__Saved data entries__

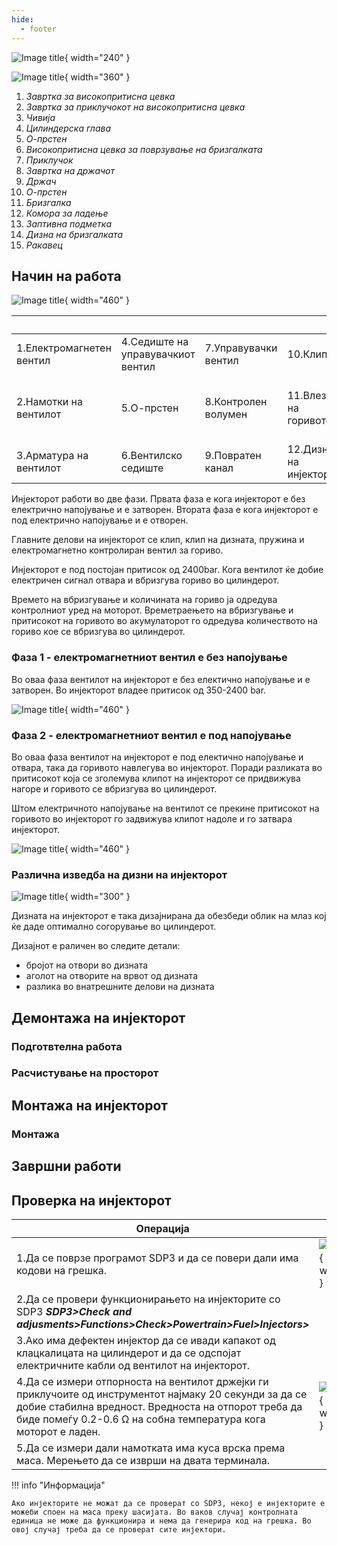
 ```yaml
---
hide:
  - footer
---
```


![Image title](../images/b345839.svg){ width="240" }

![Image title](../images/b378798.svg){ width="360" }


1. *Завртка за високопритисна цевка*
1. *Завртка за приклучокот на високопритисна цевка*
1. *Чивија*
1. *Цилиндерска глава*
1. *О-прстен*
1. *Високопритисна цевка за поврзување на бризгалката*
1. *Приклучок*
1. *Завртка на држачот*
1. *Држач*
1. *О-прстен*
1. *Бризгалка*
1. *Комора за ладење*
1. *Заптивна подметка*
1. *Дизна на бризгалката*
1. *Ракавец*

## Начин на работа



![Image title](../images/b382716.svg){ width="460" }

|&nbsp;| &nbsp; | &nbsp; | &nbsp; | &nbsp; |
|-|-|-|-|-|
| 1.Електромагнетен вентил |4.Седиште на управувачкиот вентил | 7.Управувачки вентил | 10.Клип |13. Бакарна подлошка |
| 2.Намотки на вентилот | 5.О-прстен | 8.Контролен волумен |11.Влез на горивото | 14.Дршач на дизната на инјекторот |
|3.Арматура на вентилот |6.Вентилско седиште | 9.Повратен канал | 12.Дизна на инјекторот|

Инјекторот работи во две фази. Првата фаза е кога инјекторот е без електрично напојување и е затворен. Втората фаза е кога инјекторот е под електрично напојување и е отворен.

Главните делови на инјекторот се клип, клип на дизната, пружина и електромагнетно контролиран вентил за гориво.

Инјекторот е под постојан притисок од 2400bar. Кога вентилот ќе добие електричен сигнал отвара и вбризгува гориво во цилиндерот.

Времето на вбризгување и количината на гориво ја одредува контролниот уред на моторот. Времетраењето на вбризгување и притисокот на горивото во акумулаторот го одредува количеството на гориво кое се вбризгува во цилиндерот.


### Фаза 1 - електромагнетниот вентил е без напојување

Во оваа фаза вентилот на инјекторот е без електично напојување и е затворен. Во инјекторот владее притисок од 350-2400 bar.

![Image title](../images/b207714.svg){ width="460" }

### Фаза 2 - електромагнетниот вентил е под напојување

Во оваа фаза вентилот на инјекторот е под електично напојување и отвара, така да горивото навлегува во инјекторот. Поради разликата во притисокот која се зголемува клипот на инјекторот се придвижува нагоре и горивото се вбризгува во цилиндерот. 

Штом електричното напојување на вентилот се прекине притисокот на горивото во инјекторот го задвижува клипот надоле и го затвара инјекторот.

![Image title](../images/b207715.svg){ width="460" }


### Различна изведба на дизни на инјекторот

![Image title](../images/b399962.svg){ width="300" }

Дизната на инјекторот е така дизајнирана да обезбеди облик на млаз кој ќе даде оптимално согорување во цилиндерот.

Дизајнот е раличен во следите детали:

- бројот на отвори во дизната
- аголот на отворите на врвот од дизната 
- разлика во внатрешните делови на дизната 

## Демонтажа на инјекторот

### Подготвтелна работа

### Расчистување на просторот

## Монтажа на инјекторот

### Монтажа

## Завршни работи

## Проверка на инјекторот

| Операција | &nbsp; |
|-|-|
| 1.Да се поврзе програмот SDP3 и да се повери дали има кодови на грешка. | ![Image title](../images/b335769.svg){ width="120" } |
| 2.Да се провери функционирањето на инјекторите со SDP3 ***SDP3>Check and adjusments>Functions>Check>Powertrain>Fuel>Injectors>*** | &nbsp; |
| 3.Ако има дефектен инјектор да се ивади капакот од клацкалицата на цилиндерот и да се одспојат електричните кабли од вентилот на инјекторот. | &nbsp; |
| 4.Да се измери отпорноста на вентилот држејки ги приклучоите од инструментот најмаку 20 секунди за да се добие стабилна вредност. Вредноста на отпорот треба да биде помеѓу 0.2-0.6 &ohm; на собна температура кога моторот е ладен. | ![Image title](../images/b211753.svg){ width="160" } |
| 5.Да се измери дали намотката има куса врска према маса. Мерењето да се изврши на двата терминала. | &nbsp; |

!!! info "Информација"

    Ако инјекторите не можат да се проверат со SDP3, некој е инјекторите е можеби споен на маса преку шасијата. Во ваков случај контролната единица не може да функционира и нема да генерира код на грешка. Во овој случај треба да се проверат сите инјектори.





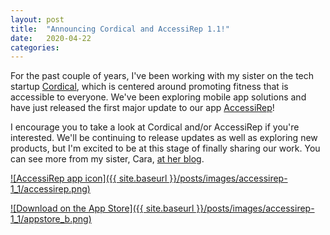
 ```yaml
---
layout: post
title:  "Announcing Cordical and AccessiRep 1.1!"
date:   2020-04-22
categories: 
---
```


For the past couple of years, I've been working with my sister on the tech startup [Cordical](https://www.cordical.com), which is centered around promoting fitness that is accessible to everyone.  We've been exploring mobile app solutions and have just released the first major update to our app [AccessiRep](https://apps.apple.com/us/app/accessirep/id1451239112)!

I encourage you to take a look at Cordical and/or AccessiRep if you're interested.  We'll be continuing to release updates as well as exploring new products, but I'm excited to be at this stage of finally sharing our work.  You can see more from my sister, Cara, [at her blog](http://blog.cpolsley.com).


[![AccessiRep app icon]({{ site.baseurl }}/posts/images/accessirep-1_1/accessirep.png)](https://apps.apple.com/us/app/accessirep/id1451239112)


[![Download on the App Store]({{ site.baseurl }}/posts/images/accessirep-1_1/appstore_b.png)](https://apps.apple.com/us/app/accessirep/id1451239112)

__Problem to solve__
Above are the records. Print exactly, and only, the lines from the line with "## Завршни работи" to the line with "1.Да се поврзе", both inclusive.

__Finished task__
## Завршни работи

## Проверка на инјекторот

| Операција | &nbsp; |
|-|-|
| 1.Да се поврзе програмот SDP3 и да се повери дали има кодови на грешка. | ![Image title](../images/b335769.svg){ width="120" } |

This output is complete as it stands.